Resilience & SPOF discussion

Hi Martin,
Since I evaluate your solution, I’am more and more interested in it. But there are still some questions about the architecture including storage.

As I understand, there is two different storages involved in Tyk : Redis and Mongo. You are using the PUB/SUB model of redis to have a kind of notification mechanism between tyk nodes. So I understand that it’s very important to have a Redis cluster that is highly available.

But what about MongoDB ? Once again, as I understand, MongoDB is there to store analytics data. So, if mongoDB crashes, what happens? Do the system continues to work normally? Or do we have to use a more reliable mongoDB system using a replica set for example to ensure that every incoming requests continue to be routed to the wright microservice?

Those questions are very important for us before going further in the adoption of Tyk (which is, for now, very attractive).

Do you plan to write a documentation about the “best practices” to create a resilient Tyk cluster?

Thank you

Hi,

There’s actually a section in the docs around deploying Tyk to production:

https://tyk.io/v1.9/setup/deploy-tyk-to-production/

With regards to MongoDB - we would always recommend setting up a resilient MongoDB replica set. However, if Mongo goes down, the only issues you will have are that analytics will not be written and that data will be lost.

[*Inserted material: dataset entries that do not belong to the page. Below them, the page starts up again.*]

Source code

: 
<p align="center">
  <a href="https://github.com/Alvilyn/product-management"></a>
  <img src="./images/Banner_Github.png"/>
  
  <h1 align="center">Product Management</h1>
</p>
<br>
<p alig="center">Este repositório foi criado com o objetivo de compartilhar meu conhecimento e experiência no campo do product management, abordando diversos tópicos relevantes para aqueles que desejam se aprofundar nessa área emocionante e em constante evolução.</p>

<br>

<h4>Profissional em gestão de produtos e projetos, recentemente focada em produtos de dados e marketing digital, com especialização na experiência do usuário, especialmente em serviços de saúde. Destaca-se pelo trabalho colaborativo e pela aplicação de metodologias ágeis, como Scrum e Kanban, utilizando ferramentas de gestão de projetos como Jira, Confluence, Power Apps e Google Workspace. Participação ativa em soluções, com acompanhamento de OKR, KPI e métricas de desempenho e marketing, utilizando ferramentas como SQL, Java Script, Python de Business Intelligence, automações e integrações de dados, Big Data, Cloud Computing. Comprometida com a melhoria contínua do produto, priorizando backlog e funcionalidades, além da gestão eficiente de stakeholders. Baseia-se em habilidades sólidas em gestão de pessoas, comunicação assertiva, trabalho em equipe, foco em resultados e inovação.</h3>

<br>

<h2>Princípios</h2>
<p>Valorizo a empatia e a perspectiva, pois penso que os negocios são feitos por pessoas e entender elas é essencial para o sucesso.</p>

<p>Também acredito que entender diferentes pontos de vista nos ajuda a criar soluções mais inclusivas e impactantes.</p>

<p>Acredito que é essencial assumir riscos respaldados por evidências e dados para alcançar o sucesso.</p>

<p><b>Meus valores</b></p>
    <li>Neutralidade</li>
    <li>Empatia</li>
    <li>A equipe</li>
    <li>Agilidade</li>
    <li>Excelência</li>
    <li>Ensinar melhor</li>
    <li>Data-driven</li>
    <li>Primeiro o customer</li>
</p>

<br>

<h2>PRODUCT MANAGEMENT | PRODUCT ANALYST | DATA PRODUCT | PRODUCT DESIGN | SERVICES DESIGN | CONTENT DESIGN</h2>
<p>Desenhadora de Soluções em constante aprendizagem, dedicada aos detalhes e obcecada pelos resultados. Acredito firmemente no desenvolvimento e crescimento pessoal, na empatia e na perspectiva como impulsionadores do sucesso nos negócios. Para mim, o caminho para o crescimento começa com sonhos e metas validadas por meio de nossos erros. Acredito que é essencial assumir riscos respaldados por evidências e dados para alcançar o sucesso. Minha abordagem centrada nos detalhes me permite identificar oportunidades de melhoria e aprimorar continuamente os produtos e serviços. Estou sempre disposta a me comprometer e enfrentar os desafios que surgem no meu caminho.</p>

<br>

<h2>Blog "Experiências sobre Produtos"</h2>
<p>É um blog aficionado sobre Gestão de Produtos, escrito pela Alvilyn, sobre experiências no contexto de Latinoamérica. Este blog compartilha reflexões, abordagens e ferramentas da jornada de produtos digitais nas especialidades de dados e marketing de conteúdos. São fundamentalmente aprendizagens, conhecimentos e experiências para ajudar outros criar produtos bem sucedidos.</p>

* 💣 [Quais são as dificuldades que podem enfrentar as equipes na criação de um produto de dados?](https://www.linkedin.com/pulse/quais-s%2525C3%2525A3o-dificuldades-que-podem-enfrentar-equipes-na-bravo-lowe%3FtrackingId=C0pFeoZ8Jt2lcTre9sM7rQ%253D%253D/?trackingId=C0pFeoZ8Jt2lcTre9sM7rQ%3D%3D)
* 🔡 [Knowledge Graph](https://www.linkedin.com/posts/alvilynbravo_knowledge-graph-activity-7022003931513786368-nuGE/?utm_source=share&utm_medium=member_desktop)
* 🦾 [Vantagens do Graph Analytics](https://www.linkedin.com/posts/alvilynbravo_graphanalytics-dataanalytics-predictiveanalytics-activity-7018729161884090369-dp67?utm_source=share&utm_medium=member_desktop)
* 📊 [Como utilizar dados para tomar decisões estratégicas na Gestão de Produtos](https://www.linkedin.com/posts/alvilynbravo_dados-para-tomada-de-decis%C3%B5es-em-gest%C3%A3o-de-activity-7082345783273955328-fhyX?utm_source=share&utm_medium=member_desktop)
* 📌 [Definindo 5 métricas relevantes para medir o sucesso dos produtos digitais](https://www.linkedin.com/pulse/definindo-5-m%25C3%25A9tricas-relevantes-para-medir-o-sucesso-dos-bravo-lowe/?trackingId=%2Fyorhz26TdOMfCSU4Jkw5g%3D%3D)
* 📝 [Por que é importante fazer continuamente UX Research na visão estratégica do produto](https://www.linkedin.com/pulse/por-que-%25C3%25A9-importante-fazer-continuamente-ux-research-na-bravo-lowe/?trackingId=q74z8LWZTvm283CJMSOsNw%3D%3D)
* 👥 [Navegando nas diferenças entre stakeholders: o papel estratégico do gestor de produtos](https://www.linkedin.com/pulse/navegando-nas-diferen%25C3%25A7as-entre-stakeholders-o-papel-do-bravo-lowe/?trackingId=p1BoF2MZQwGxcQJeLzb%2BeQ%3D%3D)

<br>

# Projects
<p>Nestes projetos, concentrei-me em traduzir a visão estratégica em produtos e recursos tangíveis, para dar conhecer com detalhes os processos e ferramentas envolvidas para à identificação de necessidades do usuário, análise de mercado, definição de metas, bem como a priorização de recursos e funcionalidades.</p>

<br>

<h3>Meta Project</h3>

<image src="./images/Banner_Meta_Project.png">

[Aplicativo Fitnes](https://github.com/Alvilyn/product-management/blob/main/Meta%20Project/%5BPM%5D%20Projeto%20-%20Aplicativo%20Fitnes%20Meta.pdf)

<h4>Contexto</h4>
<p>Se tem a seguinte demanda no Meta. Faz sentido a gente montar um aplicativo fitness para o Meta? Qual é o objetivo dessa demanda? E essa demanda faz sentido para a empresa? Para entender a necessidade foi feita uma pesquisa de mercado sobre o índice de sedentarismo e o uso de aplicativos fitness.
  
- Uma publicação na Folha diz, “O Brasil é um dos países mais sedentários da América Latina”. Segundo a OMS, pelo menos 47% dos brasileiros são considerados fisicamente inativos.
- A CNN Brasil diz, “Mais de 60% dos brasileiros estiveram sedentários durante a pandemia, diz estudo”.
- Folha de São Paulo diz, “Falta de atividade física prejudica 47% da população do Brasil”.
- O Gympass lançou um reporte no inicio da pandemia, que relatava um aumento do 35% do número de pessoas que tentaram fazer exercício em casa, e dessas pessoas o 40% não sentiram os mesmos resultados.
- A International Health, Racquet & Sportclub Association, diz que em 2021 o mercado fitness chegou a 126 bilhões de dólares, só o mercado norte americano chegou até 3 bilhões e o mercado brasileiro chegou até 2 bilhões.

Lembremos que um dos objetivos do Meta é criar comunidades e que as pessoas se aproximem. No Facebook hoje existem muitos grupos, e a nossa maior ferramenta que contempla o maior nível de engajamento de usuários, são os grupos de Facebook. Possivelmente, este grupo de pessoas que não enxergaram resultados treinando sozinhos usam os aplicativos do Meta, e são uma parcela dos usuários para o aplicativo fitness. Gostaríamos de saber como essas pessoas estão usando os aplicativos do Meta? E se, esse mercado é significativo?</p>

Also, if mongoDB goes down, the updates to the definitions stored in Ttk will fail - so if you hot reload a Tyk node cluster with a downed MDB, then they will load empty data and those Tyk nodes will no longer proxy traffic for your APIs, but this is a very edge case, since most hot reloads are performed by the dashboard, which will not work correctly if Mongo is down.

So, in conclusion, MongoDB is not mission critical, but we still recommend having a resilient setup.

In the next version of Tyk, the MDB dependency for the nodes is completely removed and analytics purging services have moved to a new component called Tyk Pump. This also means the failure edge case I mentioned above can’t happen, since we’ve made that more resilient too.

That means the MDB is only a dependency for the dashboard/portal.

Hope that answers things.

Cheers,
Martin